This could seem an easier subject than the above, but is not. Oil is definitely overpriced, even at $60 a barrel, in energy-economic terms, comparing the price of oil energy with energy from coal or natural gas, and in a few "niche' sectors, solar energy, windpower, geothermal energy, biomass and other renewables. In a large number of end-use sectors, energy conservation is still cheaper than oil energy, as well as coal and natural gas energy.

Also, the argument heavily detailed by the IEA and other sources – that high oil prices ensure continued global oil production and export growth – can be turned upside down. The oil, even if it is overpriced, is purchased, supplanting cheaper and more efficient alternatives, handicapping the economy by imposing and forcing the wrong energy choice. High oil prices also distort national (and international) investment choices – as Vladimir Putin suggested in his December 18 Kremlin conference. The oil is produced and is quite easy to sell, so this happens to the detriment of better investment alternatives, both in the energy sector and outside it. The OPEC states, in particular all suffer from the "curse of oil", for example the wanton neglect of national agriculture.

The UK offshore oil sector, like its Norwegian counterpart, is a classic example of mal-investment and over-investment, one example being the extreme high costs of final decommissioning and safe removal of gigantic and cumbersome offshore oil installations, making the downside and exit-from-oil an expensive prospect.

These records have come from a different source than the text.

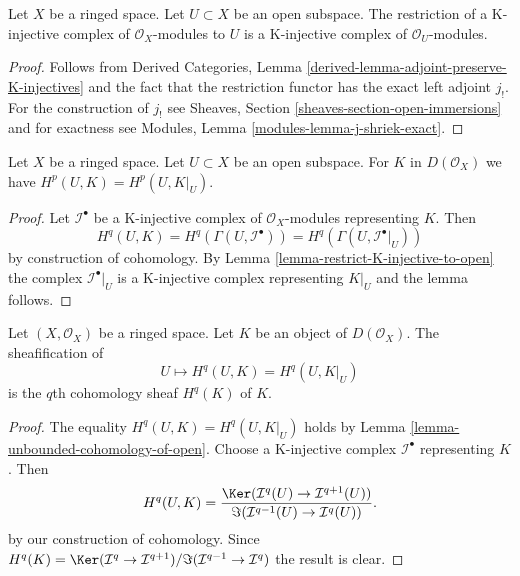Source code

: \begin{lemma}
\label{lemma-restrict-K-injective-to-open}
Let $X$ be a ringed space. Let $U \subset X$ be an open subspace.
The restriction of a K-injective complex of $\mathcal{O}_X$-modules
to $U$ is a K-injective complex of $\mathcal{O}_U$-modules.
\end{lemma}

\begin{proof}
Follows from
Derived Categories, Lemma \ref{derived-lemma-adjoint-preserve-K-injectives}
and the fact that the restriction functor has the
exact left adjoint $j_!$.
For the construction of $j_!$ see
Sheaves, Section \ref{sheaves-section-open-immersions}
and for exactness see Modules, Lemma \ref{modules-lemma-j-shriek-exact}.
\end{proof}

\begin{lemma}
\label{lemma-unbounded-cohomology-of-open}
Let $X$ be a ringed space. Let $U \subset X$ be an open subspace.
For $K$ in $D(\mathcal{O}_X)$ we have
$H^p(U, K) = H^p(U, K|_U)$.
\end{lemma}

\begin{proof}
Let $\mathcal{I}^\bullet$ be a K-injective complex of $\mathcal{O}_X$-modules
representing $K$. Then
$$
H^q(U, K) = H^q(\Gamma(U, \mathcal{I}^\bullet)) =
H^q(\Gamma(U, \mathcal{I}^\bullet|_U))
$$
by construction of cohomology. By Lemma \ref{lemma-restrict-K-injective-to-open}
the complex $\mathcal{I}^\bullet|_U$ is a K-injective complex
representing $K|_U$ and the lemma follows.
\end{proof}

\begin{lemma}
\label{lemma-sheafification-cohomology}
Let $(X, \mathcal{O}_X)$ be a ringed space. Let $K$ be an object of
$D(\mathcal{O}_X)$. The sheafification of
$$
U \mapsto H^q(U, K) = H^q(U, K|_U)
$$
is the $q$th cohomology sheaf $H^q(K)$ of $K$.
\end{lemma}

\begin{proof}
The equality $H^q(U, K) = H^q(U, K|_U)$ holds by
Lemma \ref{lemma-unbounded-cohomology-of-open}.
Choose a K-injective complex $\mathcal{I}^\bullet$ representing $K$.
Then
$$
H^q(U, K) =
\frac{\Ker(\mathcal{I}^q(U) \to \mathcal{I}^{q + 1}(U))}
{\Im(\mathcal{I}^{q - 1}(U) \to \mathcal{I}^q(U))}.
$$
by our construction of cohomology. Since
$H^q(K) = \Ker(\mathcal{I}^q \to \mathcal{I}^{q + 1})/
\Im(\mathcal{I}^{q - 1} \to \mathcal{I}^q)$ the result is clear.
\end{proof}

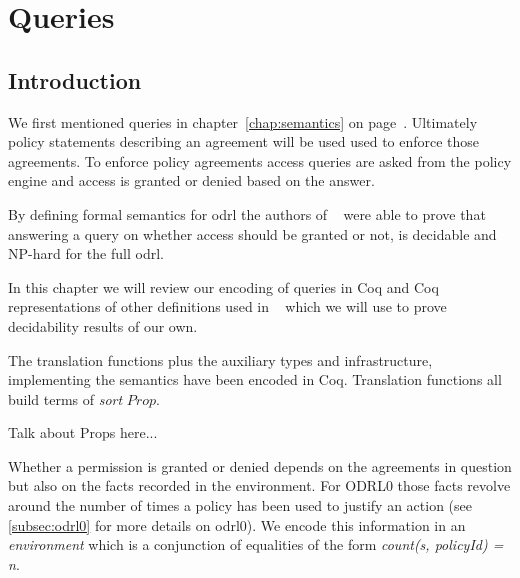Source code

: \chapter{Queries}\label{chap:queries}


\section{Introduction}


We first mentioned queries in chapter~\ref{chap:semantics} on page~\pageref{chap:semantics}. Ultimately policy statements describing an agreement will be used used to enforce those agreements. To enforce policy agreements access queries are asked from the policy engine and access is granted or denied based on the answer.

By defining formal semantics for \ac{odrl} the authors of ~\cite{pucella2006} were able to prove that answering a query on whether access should be granted or not, is decidable and NP-hard for the full \ac{odrl}. 

In this chapter we will review our encoding of queries in Coq and Coq representations of other definitions used in ~\cite{pucella2006} which we will use to prove decidability results of our own. 














 



The translation functions plus the auxiliary types and infrastructure, implementing the semantics have been encoded in Coq. Translation functions all build terms of \emph{sort} $Prop$. 

Talk about Props here...


Whether a permission is granted or denied depends on the agreements in question but also on the facts recorded in the environment. For ODRL0 those facts revolve around the number of times a policy has been used to justify an action (see \ref{subsec:odrl0} for more details on odrl0). We encode this information in an \emph{environment} which is a conjunction of equalities of the form \emph{count(s, policyId) = n}. 

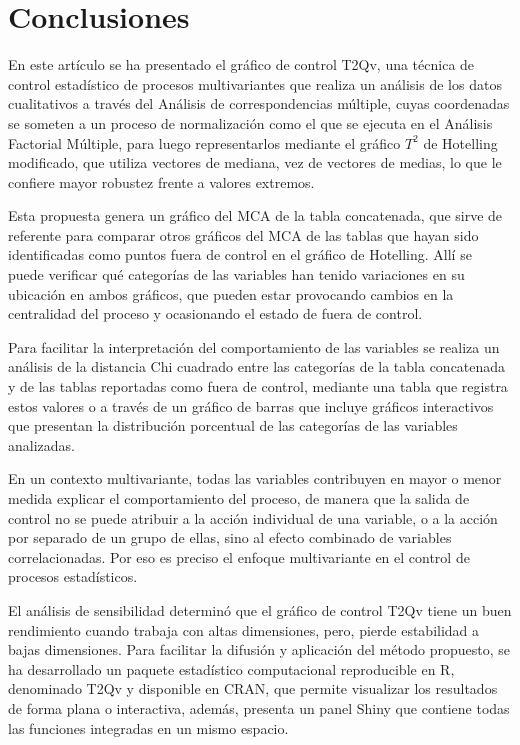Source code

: \documentclass[mathematics,article,submit,moreauthors,pdftex]{mdpi}
\begin{document}
\hypertarget{conclusiones}{%
\section{Conclusiones}\label{conclusiones}}

En este artículo se ha presentado el gráfico de control T2Qv, una
técnica de control estadístico de procesos multivariantes que realiza un
análisis de los datos cualitativos a través del Análisis de
correspondencias múltiple, cuyas coordenadas se someten a un proceso de
normalización como el que se ejecuta en el Análisis Factorial Múltiple,
para luego representarlos mediante el gráfico \(T^2\) de Hotelling
modificado, que utiliza vectores de mediana, vez de vectores de medias,
lo que le confiere mayor robustez frente a valores extremos.

Esta propuesta genera un gráfico del MCA de la tabla concatenada, que
sirve de referente para comparar otros gráficos del MCA de las tablas
que hayan sido identificadas como puntos fuera de control en el gráfico
de Hotelling. Allí se puede verificar qué categorías de las variables
han tenido variaciones en su ubicación en ambos gráficos, que pueden
estar provocando cambios en la centralidad del proceso y ocasionando el
estado de fuera de control.

Para facilitar la interpretación del comportamiento de las variables se
realiza un análisis de la distancia Chi cuadrado entre las categorías de
la tabla concatenada y de las tablas reportadas como fuera de control,
mediante una tabla que registra estos valores o a través de un gráfico
de barras que incluye gráficos interactivos que presentan la
distribución porcentual de las categorías de las variables analizadas.

En un contexto multivariante, todas las variables contribuyen en mayor o
menor medida explicar el comportamiento del proceso, de manera que la
salida de control no se puede atribuir a la acción individual de una
variable, o a la acción por separado de un grupo de ellas, sino al
efecto combinado de variables correlacionadas. Por eso es preciso el
enfoque multivariante en el control de procesos estadísticos.

El análisis de sensibilidad determinó que el gráfico de control T2Qv
tiene un buen rendimiento cuando trabaja con altas dimensiones, pero,
pierde estabilidad a bajas dimensiones. Para facilitar la difusión y
aplicación del método propuesto, se ha desarrollado un paquete
estadístico computacional reproducible en R, denominado T2Qv y
disponible en CRAN, que permite visualizar los resultados de forma plana
o interactiva, además, presenta un panel Shiny que contiene todas las
funciones integradas en un mismo espacio.
\end{document}
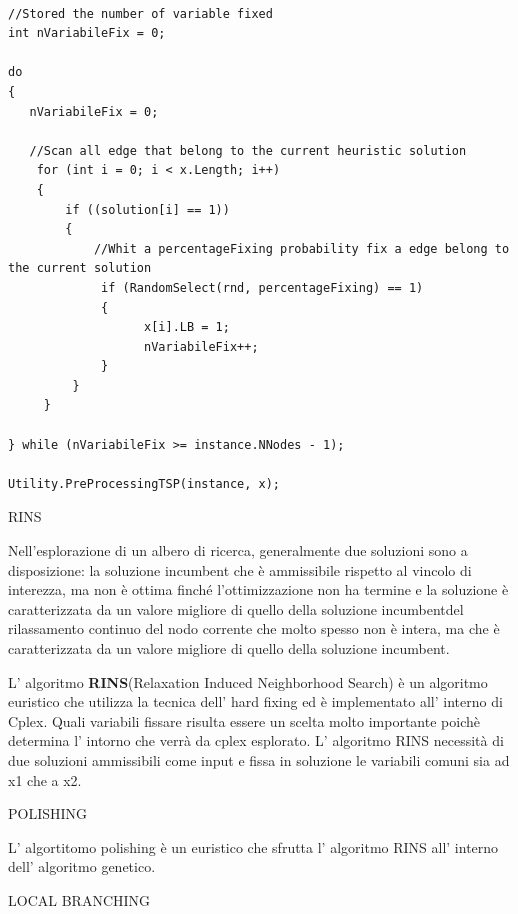 \documentclass[11pt]{article}
\begin{document}
\begin{lstlisting}

//Stored the number of variable fixed
int nVariabileFix = 0;

do
{
   nVariabileFix = 0;

   //Scan all edge that belong to the current heuristic solution
    for (int i = 0; i < x.Length; i++)
    {
        if ((solution[i] == 1))
        {
            //Whit a percentageFixing probability fix a edge belong to the current solution
             if (RandomSelect(rnd, percentageFixing) == 1)
             {
                   x[i].LB = 1;
                   nVariabileFix++;
             }
         }
     }

} while (nVariabileFix >= instance.NNodes - 1);
             
Utility.PreProcessingTSP(instance, x);

\end{lstlisting}


\vspace{2\baselineskip}
RINS
\vspace{2\baselineskip}

Nell’esplorazione di un albero di ricerca, generalmente due soluzioni sono a disposizione: la soluzione incumbent che è ammissibile rispetto al vincolo di interezza, ma non è ottima finché l’ottimizzazione non ha termine e la soluzione è caratterizzata da un valore migliore di quello della soluzione incumbentdel rilassamento continuo del nodo corrente che molto spesso non è intera, ma che è caratterizzata da un valore migliore di quello della soluzione incumbent.

L' algoritmo \textbf{RINS}(Relaxation Induced Neighborhood Search) è un algoritmo euristico che utilizza la tecnica dell' hard fixing ed è implementato all' interno di Cplex. 
Quali variabili fissare risulta essere un scelta molto importante poichè determina l' intorno che verrà da cplex esplorato. L' algoritmo RINS necessità di due soluzioni ammissibili come input e fissa in soluzione le variabili comuni sia ad x1 che a x2. 


\vspace{2\baselineskip}
POLISHING
\vspace{2\baselineskip}

L' algortitomo polishing è un euristico che sfrutta l' algoritmo RINS all' interno dell' algoritmo genetico. 

\vspace{2\baselineskip}
LOCAL BRANCHING
\vspace{2\baselineskip}
\end{document}
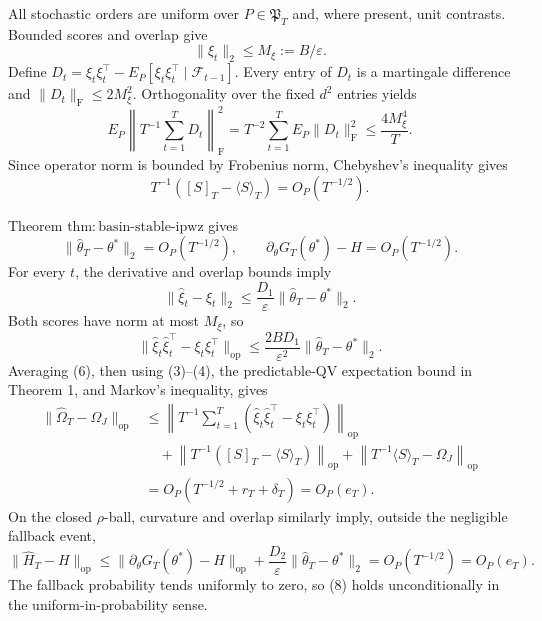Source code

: All stochastic orders are uniform over \(P\in\mathfrak P_T\) and, where present, unit contrasts. Bounded scores and overlap give
\[
 \|\xi_t\|_2\le M_\xi:=B/\varepsilon. \tag{1}
\]
Define \(D_t=\xi_t\xi_t^\top-E_P[\xi_t\xi_t^\top\mid\mathcal F_{t-1}]\). Every entry of \(D_t\) is a martingale difference and \(\|D_t\|_{\mathrm F}\le2M_\xi^2\). Orthogonality over the fixed \(d^2\) entries yields
\[
 E_P\left\|T^{-1}\sum_{t=1}^TD_t\right\|_{\mathrm F}^2
 =T^{-2}\sum_{t=1}^TE_P\|D_t\|_{\mathrm F}^2
 \le\frac{4M_\xi^4}{T}. \tag{2}
\]
Since operator norm is bounded by Frobenius norm, Chebyshev's inequality gives
\[
 T^{-1}([S]_T-\langle S\rangle_T)=O_P(T^{-1/2}). \tag{3}
\]

Theorem \(\mathrm{thm:basin\text{-}stable\text{-}ipwz}\) gives
\[
 \|\widehat\theta_T-\theta^*\|_2=O_P(T^{-1/2}),
 \qquad \partial_\theta G_T(\theta^*)-H=O_P(T^{-1/2}). \tag{4}
\]
For every \(t\), the derivative and overlap bounds imply
\[
 \|\widehat\xi_t-\xi_t\|_2
 \le\frac{D_1}{\varepsilon}\|\widehat\theta_T-\theta^*\|_2. \tag{5}
\]
Both scores have norm at most \(M_\xi\), so
\[
 \|\widehat\xi_t\widehat\xi_t^\top-\xi_t\xi_t^\top\|_{\mathrm{op}}
 \le\frac{2BD_1}{\varepsilon^2}\|\widehat\theta_T-\theta^*\|_2. \tag{6}
\]
Averaging (6), then using (3)--(4), the predictable-QV expectation bound in Theorem 1, and Markov's inequality, gives
\[
\begin{aligned}
 \|\widehat\Omega_T-\Omega_J\|_{\mathrm{op}}
 &\le\left\|T^{-1}\sum_{t=1}^T
 (\widehat\xi_t\widehat\xi_t^\top-\xi_t\xi_t^\top)\right\|_{\mathrm{op}}\\
 &\quad+\left\|T^{-1}([S]_T-\langle S\rangle_T)\right\|_{\mathrm{op}}
 +\left\|T^{-1}\langle S\rangle_T-\Omega_J\right\|_{\mathrm{op}}\\
 &=O_P(T^{-1/2}+r_T+\delta_T)=O_P(e_T). \tag{7}
\end{aligned}
\]
On the closed \(\rho\)-ball, curvature and overlap similarly imply, outside the negligible fallback event,
\[
 \|\widehat H_T-H\|_{\mathrm{op}}
 \le\|\partial_\theta G_T(\theta^*)-H\|_{\mathrm{op}}
 +\frac{D_2}{\varepsilon}\|\widehat\theta_T-\theta^*\|_2
 =O_P(T^{-1/2})=O_P(e_T). \tag{8}
\]
The fallback probability tends uniformly to zero, so (8) holds unconditionally in the uniform-in-probability sense.

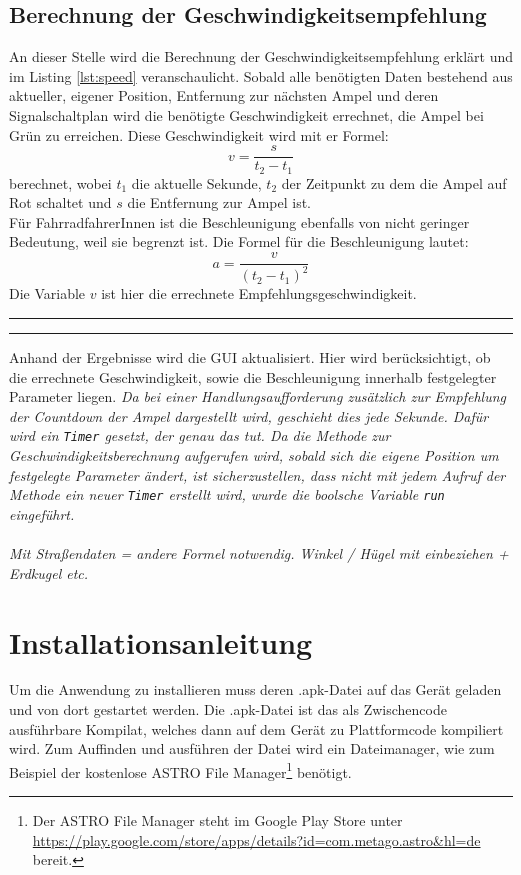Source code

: \subsection{Berechnung der Geschwindigkeitsempfehlung}
An dieser Stelle wird die Berechnung der Geschwindigkeitsempfehlung erklärt und im Listing \ref{lst:speed} veranschaulicht.
Sobald alle benötigten Daten bestehend aus aktueller, eigener Position, Entfernung zur nächsten Ampel und deren Signalschaltplan wird die benötigte Geschwindigkeit errechnet, die Ampel bei Grün zu erreichen. Diese Geschwindigkeit wird mit er Formel: 
\[ v = \frac{s}{t_{2} - t_{1}} \]
berechnet, wobei $t_1$ die aktuelle Sekunde, $t_2$ der Zeitpunkt zu dem die Ampel auf Rot schaltet und $s$ die Entfernung zur Ampel ist. \\
Für FahrradfahrerInnen ist die Beschleunigung ebenfalls von nicht geringer Bedeutung, weil sie begrenzt ist. Die Formel für die Beschleunigung lautet:
\[ a = \frac{v}{(t_{2} - t_{1})^{2}} \] 
Die Variable $v$ ist hier die errechnete Empfehlungsgeschwindigkeit.
\begin{center}
\rule{35em}{0.5pt}  \rule{35em}{0.5pt}
\end{center}
Anhand der Ergebnisse wird die \gls{GUI} aktualisiert. Hier wird berücksichtigt, ob die errechnete Geschwindigkeit, sowie die Beschleunigung innerhalb festgelegter Parameter liegen.
\textit{ Da bei einer Handlungsaufforderung zusätzlich zur Empfehlung der Countdown der Ampel dargestellt wird, geschieht dies jede Sekunde. Dafür wird ein \texttt{Timer} gesetzt, der genau das tut. Da die Methode zur Geschwindigkeitsberechnung aufgerufen wird, sobald sich die eigene Position um \textit{festgelegte Parameter} ändert, ist sicherzustellen, dass nicht mit jedem Aufruf der Methode ein neuer \texttt{Timer} erstellt wird, wurde die boolsche Variable \texttt{run} eingeführt. }\\\\
\textit{Mit Straßendaten = andere Formel notwendig. Winkel / Hügel mit einbeziehen + Erdkugel etc.}
%
%
\section{Installationsanleitung}
Um die Anwendung zu installieren muss deren .apk-Datei auf das Gerät geladen und von dort gestartet werden. Die .apk-Datei ist das als Zwischencode ausführbare Kompilat, welches dann auf dem Gerät zu Plattformcode kompiliert wird. Zum Auffinden und ausführen der Datei wird ein Dateimanager, wie zum Beispiel der kostenlose ASTRO File Manager\footnote{ Der ASTRO File Manager steht im Google Play Store unter \url{https://play.google.com/store/apps/details?id=com.metago.astro&hl=de} bereit.}  benötigt. 
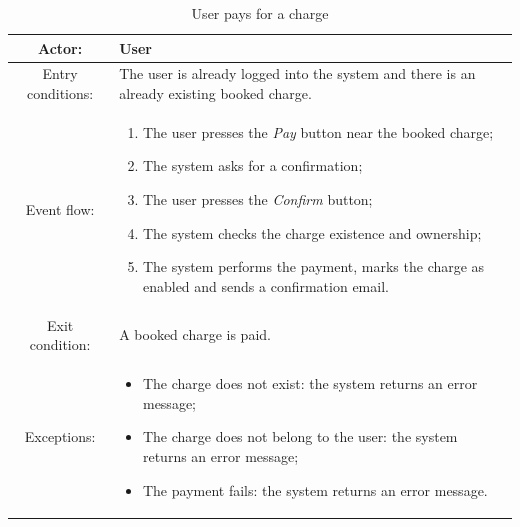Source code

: \begin{table}[h]
    \begin{center}
        \begin{tabular}{|c||p{10cm}|}
            \hline
            Actor:            & User                                                                                       \\
            \hline
            Entry conditions: & The user is already logged into the system and there is an already existing booked charge. \\
            \hline
            Event flow:       &
            \begin{enumerate}
                \item The user presses the \textit{Pay} button near the booked charge;
                \item The system asks for a confirmation;
                \item The user presses the \textit{Confirm} button;
                \item The system checks the charge existence and ownership;
                \item The system performs the payment, marks the charge as enabled and sends a confirmation email.
            \end{enumerate}
            \\
            \hline
            Exit condition:   & A booked charge is paid.                                                                   \\
            \hline
            Exceptions:       &
            \begin{itemize}
                \item The charge does not exist: the system returns an error message;
                \item The charge does not belong to the user: the system returns an error message;
                \item The payment fails: the system returns an error message.
            \end{itemize}
            \\
            \hline
        \end{tabular}
    \end{center}
    \caption{User pays for a charge}
\end{table}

Not yet on the press and media radar screen, any sustained period of oil prices below about $50 a barrel will inevitably produce a major fall in world total oil output, further accelerating the global shift away from oil energy. Not at all ironically but automatically this would cause an epic "spike" of oil prices, setting the scene for another oil price crash – and the value of all other assets hung on the shaky clothes hanger of overpriced oil.

The solution, which we have to admit is utopic would be a return to oil prices around $75 a barrel and a programmed, agreed and planned global energy transition.